Tuesday 21 August 2018

The power of the president's word


Trump has been making comments about politics, media and other matters frequently on Twitter since he became a politician (or even earlier). Some of Trump's tweets contradict his government policies or the US fundamental values. The US Federal Reserve is planning to raise rates and this could increase the value of the USD. However, the US president definitely does not like the Fed's plan that he openly criticised the Fed chair who was nominated by himself about his rate hike plan. When Trump was still the candidate, he already publicly said, "I'm a low-interest-rate person". He also criticised the quantitative easing policy.

Trump's tweets do affect financial markets, as markets believe his tweets provide implications about his policy plans. Today his criticising tweet affects the Forex market and lowers the value of USD, the market believes his tweet may imply he will put pressure on the Fed chair to lower the USD value. Although some of Trump's promised policies do not come true, because of his US presidential power, he has power over influencing many things. Therefore, his words are very powerful.

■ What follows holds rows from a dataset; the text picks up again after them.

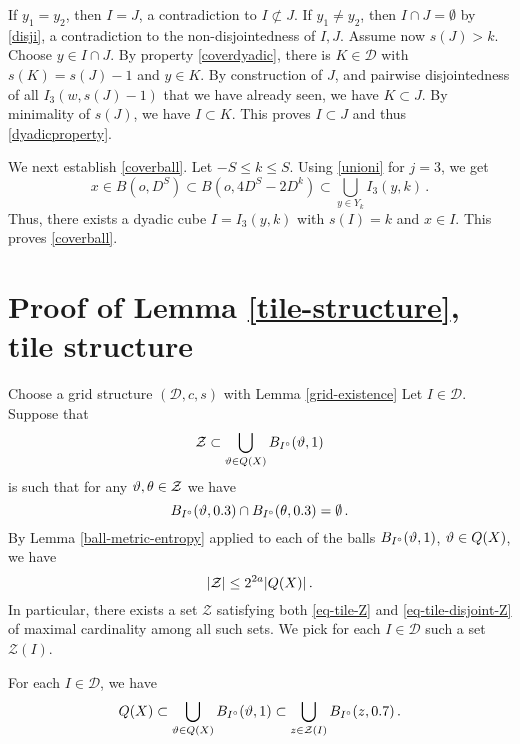 {If $y_1=y_2$, then $I=J$, a contradiction to $I\not \subset J$.
If $y_1\neq y_2$, then $I\cap J=\emptyset$ by \eqref{disji}, a contradiction to the non-disjointedness of $I,J$.%
Assume now $s(J)>k$. Choose $y\in I\cap J$. By property \eqref{coverdyadic},
there is $K\in \mathcal{D}$ with $s(K)=s(J)-1$ and $y\in K$. By construction
of $J$, and pairwise disjointedness of all $I_3(w,s(J)-1)$ that we have already seen,
we have $K\subset J$. By minimality of $s(J)$, we have $I\subset K$.
This proves $I\subset J$ and thus \eqref{dyadicproperty}.

We next establish \eqref{coverball}. Let $-S\leq k\leq S$. Using \eqref{unioni} for $j=3$, we get \begin{equation}
x\in B(o, D^S)\subset B(o, 4D^S-2D^k)\subset \bigcup_{y\in Y_k} I_3(y,k)\, .
\end{equation} Thus, there exists a dyadic cube $I=I_3(y, k)$ with $s(I)=k$ and $x\in I$. This proves \eqref{coverball}.


\section{Proof of Lemma \ref{tile-structure}, tile structure}
\label{subsectiles}
Choose a grid structure $(\mathcal{D}, c, s)$ with Lemma \ref{grid-existence}
Let $I \in \mathcal{D}$. Suppose that
\begin{equation}
    \label{eq-tile-Z}
    \mathcal{Z} \subset \bigcup_{{\vartheta} \in {Q}(X)} B_{I^\circ}({\vartheta}, 1)
\end{equation}
is such that for any ${\vartheta}, {\theta} \in \mathcal{Z}$ we have
\begin{equation}
    \label{eq-tile-disjoint-Z}
    B_{I^\circ}({\vartheta}, 0.3) \cap B_{I^\circ}({\theta}, 0.3) = \emptyset\,.
\end{equation}
By Lemma \ref{ball-metric-entropy} applied to each of the balls $B_{I^\circ}({\vartheta}, 1)$, ${\vartheta} \in {Q}(X)$, we have
$$
    |\mathcal{Z}| \le 2^{2a} |{Q}(X)|\,.
$$
In particular, there exists a set $\mathcal{Z}$ satisfying both \eqref{eq-tile-Z} and \eqref{eq-tile-disjoint-Z} of maximal cardinality among all such sets. We pick for each $I \in \mathcal{D}$ such a set $\mathcal{Z}(I)$.

\begin{lemma}
\label{frequency-ball-cover}
    For each $I \in \mathcal{D}$, we have
    \begin{equation}
        \label{eq-tile-cover}
        {Q}(X) \subset  \bigcup_{{\vartheta} \in {Q}(X)} B_{I^\circ}({\vartheta}, 1) \subset \bigcup_{z \in \mathcal{Z}(I)} B_{I^\circ}(z, 0.7)\,.
    \end{equation}
\end{lemma}

}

When the words are powerful, then they can play magic. Trump can use his words to deliver a result without delivering the actual policy. Just like this time, Trump does not make any monetary policy change (he does not have the power though), he creates a result in his favour (the USD depreciated today). This has the same logic as the central bank guidance. When Trump speaks about something and markets believe in his words, then markets will react in response to his words just like the actual policy is made, and markets become what Trump wants without making any actual policy. Moreover, when Trump speaks about something, other Republican politicians will back him and make comments more credible, this ensures the power of Trump's words, since credibility is the magic of a president's words.